▸ **Problem to work on**
Retype precisely the section of the data that starts at the line containing "Copy via textfield" and runs to its final line, ends included.

· · ·

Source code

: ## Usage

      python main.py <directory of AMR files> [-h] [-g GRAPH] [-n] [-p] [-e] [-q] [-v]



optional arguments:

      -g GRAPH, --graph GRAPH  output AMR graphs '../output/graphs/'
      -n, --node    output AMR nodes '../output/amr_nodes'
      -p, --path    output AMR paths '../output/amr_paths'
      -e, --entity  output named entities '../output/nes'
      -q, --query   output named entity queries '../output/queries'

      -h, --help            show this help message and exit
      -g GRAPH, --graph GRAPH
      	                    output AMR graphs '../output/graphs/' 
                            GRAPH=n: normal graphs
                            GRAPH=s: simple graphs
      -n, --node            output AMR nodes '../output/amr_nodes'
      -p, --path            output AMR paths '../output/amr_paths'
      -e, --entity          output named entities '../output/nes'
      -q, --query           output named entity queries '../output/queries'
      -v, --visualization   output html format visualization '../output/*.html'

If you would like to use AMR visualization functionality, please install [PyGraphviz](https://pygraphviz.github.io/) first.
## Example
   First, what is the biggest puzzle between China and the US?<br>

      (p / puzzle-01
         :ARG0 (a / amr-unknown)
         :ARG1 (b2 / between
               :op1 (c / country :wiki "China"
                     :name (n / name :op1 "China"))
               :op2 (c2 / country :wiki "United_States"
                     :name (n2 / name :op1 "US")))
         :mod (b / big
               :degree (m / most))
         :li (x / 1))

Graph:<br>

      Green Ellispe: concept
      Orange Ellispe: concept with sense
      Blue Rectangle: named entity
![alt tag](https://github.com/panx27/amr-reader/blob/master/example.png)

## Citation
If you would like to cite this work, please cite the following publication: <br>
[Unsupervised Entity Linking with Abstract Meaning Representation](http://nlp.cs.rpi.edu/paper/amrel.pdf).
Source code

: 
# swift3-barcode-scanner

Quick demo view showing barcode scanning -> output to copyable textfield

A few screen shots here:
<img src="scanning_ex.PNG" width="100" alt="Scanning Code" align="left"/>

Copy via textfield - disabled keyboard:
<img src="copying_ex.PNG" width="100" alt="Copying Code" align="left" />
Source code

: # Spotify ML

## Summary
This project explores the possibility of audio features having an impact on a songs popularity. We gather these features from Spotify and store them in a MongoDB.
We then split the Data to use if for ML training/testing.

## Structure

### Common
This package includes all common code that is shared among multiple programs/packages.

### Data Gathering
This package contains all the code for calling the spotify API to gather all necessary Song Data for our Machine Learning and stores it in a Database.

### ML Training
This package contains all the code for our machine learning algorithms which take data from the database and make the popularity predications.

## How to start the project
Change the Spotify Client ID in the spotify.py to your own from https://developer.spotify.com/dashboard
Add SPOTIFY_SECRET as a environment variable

· · ·

▸ **Answer for this exercise**
Copy via textfield - disabled keyboard:
<img src="copying_ex.PNG" width="100" alt="Copying Code" align="left" />
Source code

: # Spotify ML

## Summary
This project explores the possibility of audio features having an impact on a songs popularity. We gather these features from Spotify and store them in a MongoDB.
We then split the Data to use if for ML training/testing.

## Structure

### Common
This package includes all common code that is shared among multiple programs/packages.

### Data Gathering
This package contains all the code for calling the spotify API to gather all necessary Song Data for our Machine Learning and stores it in a Database.

### ML Training
This package contains all the code for our machine learning algorithms which take data from the database and make the popularity predications.

## How to start the project
Change the Spotify Client ID in the spotify.py to your own from https://developer.spotify.com/dashboard
Add SPOTIFY_SECRET as a environment variable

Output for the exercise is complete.